§ **WORK REQUIRED**: If a line of the records contains the word "ObjProperty", list it.

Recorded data
----
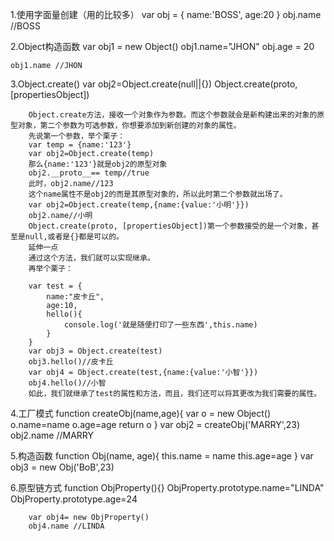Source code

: 1.使用字面量创建（用的比较多）
        var obj = {
          name:'BOSS',
          age:20
        }
        obj.name //BOSS

2.Object构造函数
    var obj1 = new Object()
    obj1.name="JHON"
    obj.age = 20

    obj1.name //JHON

3.Object.create()
        var obj2=Object.create(null||{})
         Object.create(proto, [propertiesObject])

        Object.create方法，接收一个对象作为参数。而这个参数就会是新构建出来的对象的原型对象，第二个参数为可选参数，你想要添加到新创建的对象的属性。
        先说第一个参数，举个栗子：
        var temp = {name:'123'}
        var obj2=Object.create(temp)
        那么{name:'123'}就是obj2的原型对象
        obj2.__proto__== temp//true
        此时，obj2.name//123
        这个name属性不是obj2的而是其原型对象的，所以此时第二个参数就出场了。
        var obj2=Object.create(temp,{name:{value:'小明'}})
        obj2.name//小明
        Object.create(proto, [propertiesObject])第一个参数接受的是一个对象，甚至是null,或者是{}都是可以的。
        延伸一点
        通过这个方法，我们就可以实现继承。
        再举个栗子：

        var test = {
            name:"皮卡丘",
            age:10,
            hello(){
                console.log('就是随便打印了一些东西',this.name)
            }
        }
        var obj3 = Object.create(test)
        obj3.hello()//皮卡丘
        var obj4 = Object.create(test,{name:{value:'小智'}})
        obj4.hello()//小智
        如此，我们就继承了test的属性和方法，而且，我们还可以将其更改为我们需要的属性。

4.工厂模式
    function createObj(name,age){
      var o = new Object()
          o.name=name
          o.age=age
      return o
    }
    var obj2 = createObj('MARRY',23)
    obj2.name //MARRY

5.构造函数
    function Obj(name, age){
          this.name = name
          this.age=age
    }
    var obj3 = new Obj('BoB',23)

6.原型链方式
        function ObjProperty(){}
        ObjProperty.prototype.name="LINDA"
        ObjProperty.prototype.age=24

        var obj4= new ObjProperty()
        obj4.name //LINDA
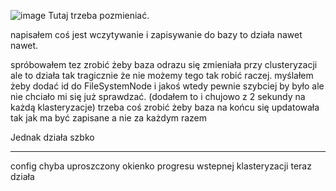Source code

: ![image](https://github.com/macius06xd/In-ynieryjka/assets/117106025/7543e0c6-778a-40d2-9a03-11c56551ab4c)
Tutaj trzeba pozmieniać.

napisałem coś jest wczytywanie i zapisywanie do bazy to działa nawet nawet.

spróbowałem tez zrobić żeby baza odrazu się zmieniała przy clusteryzacji ale to działa tak tragicznie że nie możemy tego tak robić raczej.
myślałem żeby dodać id do FileSystemNode i jakoś wtedy pewnie szybciej by było ale nie chciało mi się już sprawdzać.
(dodałem to i chujowo z 2 sekundy na każdą klasteryzacje) trzeba coś zrobić żeby baza na końcu się updatowała tak jak ma być zapisane a nie za każdym razem

Jednak działa szbko
____________
config chyba uproszczony
okienko progresu wstepnej klasteryzacji teraz działa

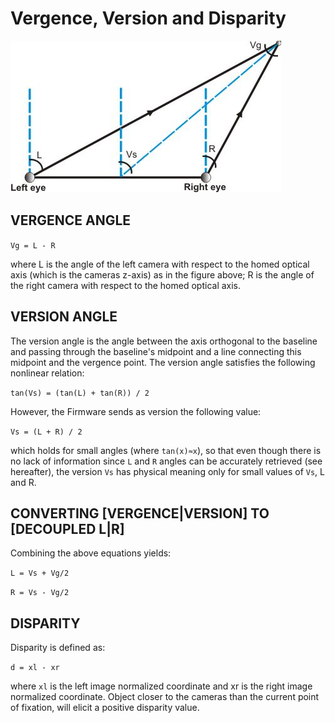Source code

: # **Vergence, Version and Disparity**

![Vergence Version](./img/vergence-version.png)

## VERGENCE ANGLE

`Vg = L - R`

where L is the angle of the left camera with respect to the homed optical axis (which is the cameras z-axis) as in the figure above; R is the angle of the right camera with respect to the homed optical axis.

## VERSION ANGLE

The version angle is the angle between the axis orthogonal to the baseline and passing through the baseline's midpoint and a line connecting this midpoint and the vergence point. The version angle satisfies the following nonlinear relation:

`tan(Vs) = (tan(L) + tan(R)) / 2`

However, the Firmware sends as version the following value:

`Vs = (L + R) / 2`

which holds for small angles (where `tan(x)≈x`), so that even though there is no lack of information since `L` and `R` angles can be accurately retrieved (see hereafter), the version `Vs` has physical meaning only for small values of `Vs`, L and R.

## CONVERTING [VERGENCE|VERSION] TO [DECOUPLED L|R]

Combining the above equations yields:

`L = Vs + Vg/2`

`R = Vs - Vg/2`


## DISPARITY

Disparity is defined as:

`d = xl - xr`

where `xl` is the left image normalized coordinate and xr is the right image normalized coordinate.
Object closer to the cameras than the current point of fixation, will elicit a positive disparity value.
----
§ **EXERCISE OUTPUT**:
        function ObjProperty(){}
        ObjProperty.prototype.name="LINDA"
        ObjProperty.prototype.age=24
        var obj4= new ObjProperty()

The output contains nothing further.